-’new’ registrants list for public scrutiny
December 17 2019
The Guyana Elections Commission (GECOM) has received applications from 14 new political parties for symbols with which they hope to contest the upcoming general and regional elections.
According to GECOM Public Relations Officer Yolanda Ward, a total of 19 political parties applied before the December 13th deadline, including 14 new ones.
The governing coalition APNU+AFC and the parliamentary opposition PPP/C have formally applied to retain their symbols as have Gerald Pereira’s Organisation for the Victory of the People and Vishnu Bandhu’s United Republican Party.
At least four parties which contested in 2015 have not applied. Those are the ealing the Nation Theocracy Party (HTNTP), the Independent Party led by Mark Benschop, the National Independence Party (NIP) led by attorney Saphier Hussain and The United Force (TUF), which in 2015 fielded Marissa Nadir as its presidential candidate. TUF which was original the UF had participated in national elections since the 1960s and had formed a crucial governing alliance with the PNC in 1964 when it was headed by businessman Peter D’ Aguiar.
In their place have sprung up a plethora of smaller parties hopeful of holding the balance of power between the APNU+AFC and the PPP/C. They include A New United Guyana (ANUG), Change Guyana, the Federal United Party (FEDUP), the Liberty and Justice Party and The Citizenship Initiative.
Also applying for symbols were A Guyana National Service Party, the Democratic National Congress, the Destiny to Oneness, the Horizon and Star – a perennial entrant, the Kingdom Liberal Movement, the National Congress of Progressive Peoples’ Alliance, People’s Republic Party, the Cooperative Republicans of Guyana, the Guyana United Democratic Party and The New Movement.
Meanwhile, members of the public and other stakeholders will be able to review lists of those who were newly registered during the truncated national house-to-house (HtH) registration exercise and also those who were registered during the recently conducted Claims and Objections exercise, according to sources at GECOM.
Stabroek News was told that while it is still not clear when this information will be published or what guidelines would govern its review, it will be available for public scrutiny at various registration offices countrywide.

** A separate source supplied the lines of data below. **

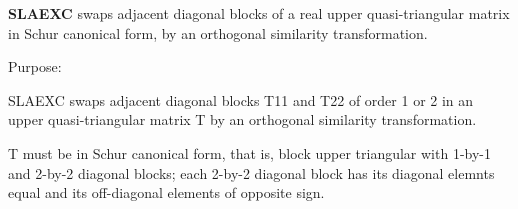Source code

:{\bfseries S\+L\+A\+E\+X\+C} swaps adjacent diagonal blocks of a real upper quasi-\/triangular matrix in Schur canonical form, by an orthogonal similarity transformation. 

 \begin{DoxyParagraph}{Purpose\+: }
\begin{DoxyVerb} SLAEXC swaps adjacent diagonal blocks T11 and T22 of order 1 or 2 in
 an upper quasi-triangular matrix T by an orthogonal similarity
 transformation.

 T must be in Schur canonical form, that is, block upper triangular
 with 1-by-1 and 2-by-2 diagonal blocks; each 2-by-2 diagonal block
 has its diagonal elemnts equal and its off-diagonal elements of
 opposite sign.\end{DoxyVerb}
 
\end{DoxyParagraph}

It is not clear either whether this information will be published as a separate list or as part of the Revised List of Electors (RLE), which is to be published before January 10, 2020, which is Nomination Day for the 2020 general elections.

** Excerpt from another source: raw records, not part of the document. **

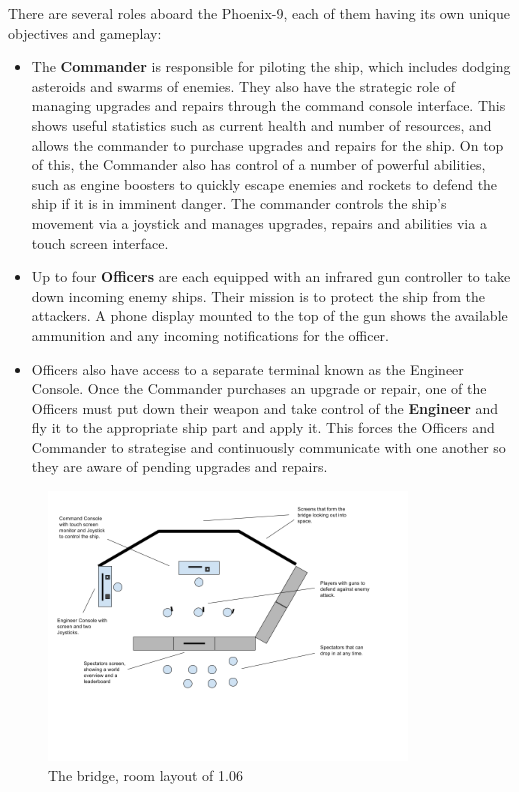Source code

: \documentclass[a4paper,11pt]{article}
\begin{document}
There are several roles aboard the Phoenix-9, each of them having its own unique objectives and gameplay:

\begin{itemize}[noitemsep,topsep=.5ex]
  \item The \textbf{Commander} is responsible for piloting the ship, which includes dodging asteroids and swarms of enemies. They also have the strategic role of managing upgrades and repairs through the command console interface. This shows useful statistics such as current health and number of resources, and allows the commander to purchase upgrades and repairs for the ship. On top of this, the Commander also has control of a number of powerful abilities, such as engine boosters to quickly escape enemies and rockets to defend the ship if it is in imminent danger. 
  The commander controls the ship's movement via a joystick and manages upgrades, repairs and abilities via a touch screen interface. 

  \item Up to four \textbf{Officers} are each equipped with an infrared gun controller to take down incoming enemy ships. Their mission is to protect the ship from the attackers. A phone display mounted to the top of the gun shows the available ammunition and any incoming notifications for the officer.

  \item Officers also have access to a separate terminal known as the Engineer Console. Once the Commander purchases an upgrade or repair, one of the Officers must put down their weapon and take control of the \textbf{Engineer} and fly it to the appropriate ship part and apply it. This forces the Officers and Commander to strategise and continuously communicate with one another so they are aware of pending upgrades and repairs.
\end{itemize}

\begin{figure}[h!]
	\centering
    \includegraphics[width=0.85\textwidth]{images/Room}
    \caption{The bridge, room layout of 1.06}
    \label{fig:room_layout}
\end{figure}
\end{document}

According to the National Registration (Claims and Objections) Order of 2019, Commissioner of Registration Keith Lowenfield has until December 28th to make alterations, including the addition of new names to the Preliminary List of Electors (PLE), after which the RLE is to be published.
Stabroek News had previously reported that at an extraordinary meeting on Friday, the commission agreed to post for public scrutiny the names of the approximately 20,000 new registrants recorded during HtH.

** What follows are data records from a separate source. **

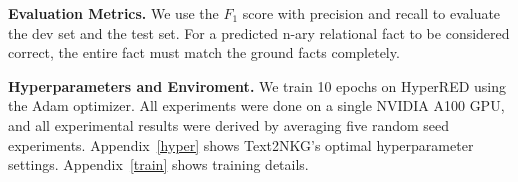\documentclass{article} \usepackage{iclr2024_conference,times}
\begin{document}
\textbf{Evaluation Metrics. }
We use the $F_1$ score with precision and recall to evaluate the dev set and the test set. For a predicted n-ary relational fact to be considered correct, the entire fact must match the ground facts completely.

\textbf{Hyperparameters and Enviroment. }
We train 10 epochs on HyperRED using the Adam optimizer. All experiments were done on a single NVIDIA A100 GPU, and all experimental results were derived by averaging five random seed experiments. Appendix~\ref{hyper} shows Text2NKG's optimal hyperparameter settings. Appendix~\ref{train} shows training details.


\begin{table*}[t]
\centering
\scriptsize
{}
\end{table*}
\end{document}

The commission has supposedly run into problems with the fingerprint cross-matching service provided by overseas service provider Gemalto and is resorting to different methods to see if those persons identified as new are actually new registrants or previously existed as entrants on the National Register of Registrants (NRR).
While the HtH exercise recorded just over 370,000 entries, fingerprint cross-matching as well as a manual examination by GECOM’s Secretariat found that approximately 350,000 of those entries were already on the NRR.
The commission has decided to provide to “stakeholders,” such as political parties, the new names so that they could engage in their own verification and that each registration officer in the presence of party scrutineers would engage in a “desk review” of the list to ensure that those persons are not entered into the NRR.
The commission appears to have dismissed outright a recommendation from the People’s Progressive Party/Civic (PPP/C) to allow for a “joint verification exercise” of any new registrants.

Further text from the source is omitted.